Clements remarked, "the promotions unit did everything in their power to make Honnêamise appeal to precisely the same audience as Nausicaä, even if that meant misleading advertising," citing one example recalled by Okada as "the 'insect incident', in which the artist [Yoshiyuki] Sadamoto was commissioned to draw an image of a giant spider-beetle attacking the city from the film. The insect in question only appeared in the film as a finger-length child's pet, although the advert gave the impression that it would grow into a house-sized behemoth equivalent to the giant ohmu in Nausicaä. Okada was incensed, not only at the apparent conspiracy to mislead audiences about his film, but that the producers would assent to wasting the time of Sadamoto, who spent three days on the commission. Okada felt ... that, if he had three days to spare, he [as one of the film's animation directors] could have better utilised the time by correcting several problematic scenes in the film itself." Okada had earlier affirmed the deceptive marketing push in a 1995 interview: "Toho-Towa was the distributor of The Wings of Honnêamise, and they didn't have any know-how, or sense of strategy to deal with the film ... And they were thinking that this film must be another Nausicaä, because Nausicaä was the last 'big anime hit.' But when they finally saw Wings, they realized it was not another Nausicaä [PANICKED SCREAM] and they thought, 'Okay, okay ... we'll make it Nausicaä in the publicity campaign!" (Note: All-caps "[PANICKED SCREAM]" is in original sourced quotation.)

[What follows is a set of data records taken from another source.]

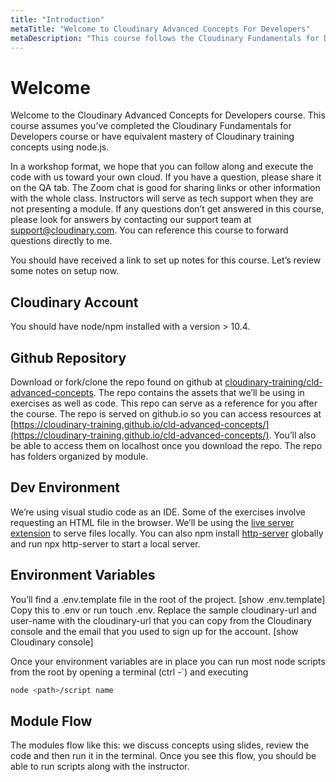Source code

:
 ```yaml
---
title: "Introduction"
metaTitle: "Welcome to Cloudinary Advanced Concepts For Developers"
metaDescription: "This course follows the Cloudinary Fundamentals for Developers course."
---
```


# Welcome

Welcome to the Cloudinary Advanced Concepts for Developers course. This course assumes you’ve completed the Cloudinary Fundamentals for Developers course or have equivalent mastery of Cloudinary training concepts using node.js.

In a workshop format, we hope that you can follow along and execute the code with us toward your own cloud.  If you have a question, please share it on the QA tab.  The Zoom chat is good for sharing links or other information with the whole class.  Instructors will serve as tech support when they are not presenting a module.  If any questions don’t get answered in this course, please look for answers by contacting our support team at support@cloudinary.com.  You can reference this course to forward questions directly to me.

You should have received a link to set up notes for this course.  Let’s review some notes on setup now. 

## Cloudinary Account  

You should have node/npm installed with a version > 10.4.    

## Github Repository  

Download or fork/clone the repo found on github at [cloudinary-training/cld-advanced-concepts](https://github.com/cloudinary-training/cld-advanced-concepts). The repo contains the assets that we’ll be using in exercises as well as code.  This repo can serve as a reference for you after the course.  The repo is served on github.io so you can access resources at [https://cloudinary-training.github.io/cld-advanced-concepts/](https://cloudinary-training.github.io/cld-advanced-concepts/). You’ll also be able to access them on localhost once you download the repo.  The repo has folders organized by module. 

## Dev Environment  

We’re using visual studio code as an IDE. Some of the exercises involve requesting an HTML file in the browser.  We’ll be using the [live server extension](https://marketplace.visualstudio.com/items?itemName=ritwickdey.LiveServer) to serve files locally.   You can also npm install [http-server](https://www.npmjs.com/package/http-server) globally and run npx http-server to start a local server.  

## Environment Variables  

You’ll find a .env.template file in the root of the project. [show .env.template]  Copy this to .env or run touch .env.  Replace the sample cloudinary-url and user-name with the cloudinary-url that you can copy from the Cloudinary console and the email that you used to sign up for the account.  [show Cloudinary console]



Once your environment variables are in place you can run most node scripts from the root by opening a terminal (ctrl -\`) and executing 

```bash
node <path>/script name
```

## Module Flow

The modules flow like this:  we discuss concepts using slides, review the code and then run it in the terminal. Once you see this flow, you should be able to run scripts along with the instructor.  














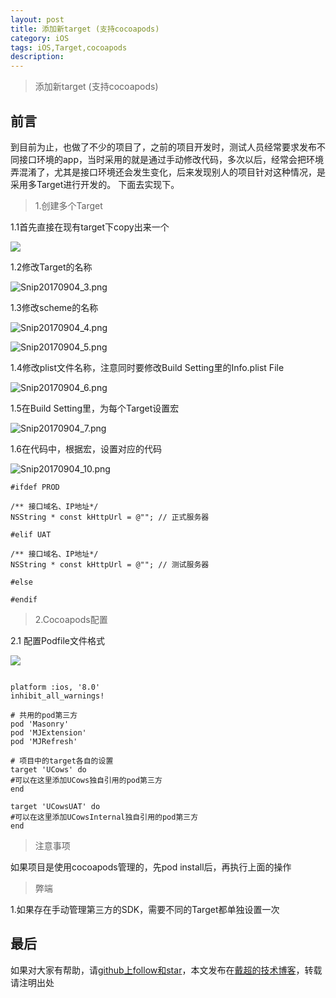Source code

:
 ```yaml
---
layout: post
title: 添加新target (支持cocoapods)
category: iOS
tags: iOS,Target,cocoapods
description:
---
```


>   添加新target (支持cocoapods)


## 前言

到目前为止，也做了不少的项目了，之前的项目开发时，测试人员经常要求发布不同接口环境的app，当时采用的就是通过手动修改代码，多次以后，经常会把环境弄混淆了，尤其是接口环境还会发生变化，后来发现别人的项目针对这种情况，是采用多Target进行开发的。
下面去实现下。

> 1.创建多个Target

1.1首先直接在现有target下copy出来一个

![](http://upload-images.jianshu.io/upload_images/847061-6e0652d618c7538f.png?imageMogr2/auto-orient/strip%7CimageView2/2/w/1240)

1.2修改Target的名称

![Snip20170904_3.png](http://upload-images.jianshu.io/upload_images/847061-2ceda59026b28d04.png?imageMogr2/auto-orient/strip%7CimageView2/2/w/1240)

1.3修改scheme的名称

![Snip20170904_4.png](http://upload-images.jianshu.io/upload_images/847061-59da436d79034f0b.png?imageMogr2/auto-orient/strip%7CimageView2/2/w/1240)


![Snip20170904_5.png](http://upload-images.jianshu.io/upload_images/847061-ee344554bb6c27fd.png?imageMogr2/auto-orient/strip%7CimageView2/2/w/1240)

1.4修改plist文件名称，注意同时要修改Build Setting里的Info.plist File

![Snip20170904_6.png](http://upload-images.jianshu.io/upload_images/847061-cea7a9d60b3cf118.png?imageMogr2/auto-orient/strip%7CimageView2/2/w/1240)

1.5在Build Setting里，为每个Target设置宏


![Snip20170904_7.png](http://upload-images.jianshu.io/upload_images/847061-57ac4ffb27eb999a.png?imageMogr2/auto-orient/strip%7CimageView2/2/w/1240)

1.6在代码中，根据宏，设置对应的代码

![Snip20170904_10.png](http://upload-images.jianshu.io/upload_images/847061-30db1ce48d1f58a8.png?imageMogr2/auto-orient/strip%7CimageView2/2/w/1240)

```
#ifdef PROD

/** 接口域名、IP地址*/
NSString * const kHttpUrl = @""; // 正式服务器

#elif UAT

/** 接口域名、IP地址*/
NSString * const kHttpUrl = @""; // 测试服务器

#else

#endif
```

> 2.Cocoapods配置

2.1 配置Podfile文件格式

![](http://upload-images.jianshu.io/upload_images/847061-76aada1c2250d6a0.png?imageMogr2/auto-orient/strip%7CimageView2/2/w/1240)

```

platform :ios, '8.0'
inhibit_all_warnings!

# 共用的pod第三方
pod 'Masonry'
pod 'MJExtension'
pod 'MJRefresh'

# 项目中的target各自的设置
target 'UCows' do
#可以在这里添加UCows独自引用的pod第三方
end

target 'UCowsUAT' do
#可以在这里添加UCowsInternal独自引用的pod第三方
end

```

> 注意事项

如果项目是使用cocoapods管理的，先pod install后，再执行上面的操作

> 弊端

1.如果存在手动管理第三方的SDK，需要不同的Target都单独设置一次



## 最后

如果对大家有帮助，请[github上follow和star](https://github.com/jifengchao)，本文发布在[戴超的技术博客](https://jifengchao.github.io/)，转载请注明出处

Yamashina had himself acknowledged that although Bandai's plan to sell one million tickets for the film at the box office was based on that having been the sales performance for Nausicaä, "the content of this work isn't like Nausicaä ... No one's ever done something like this before, so it's a great risk in that respect." In 2000, Akai recalled, "The PR department didn't really seem to understand the film. They have a tendency to make a new release interesting by making it appear similar to a film that was previously a hit." Yamaga remarked that, "There was no precedent in advertising a film like ours at the time. When they are asked what type of a film it is, they can only compare it to something like Nausicaä. It's actually completely different. But Nausicaä at least served as a reference when we were asked to describe our film. If it wasn't for that precedent, there would have been no reference point at all. We could never have explained why it was animated or why it was a theatrical release, or much of anything about it."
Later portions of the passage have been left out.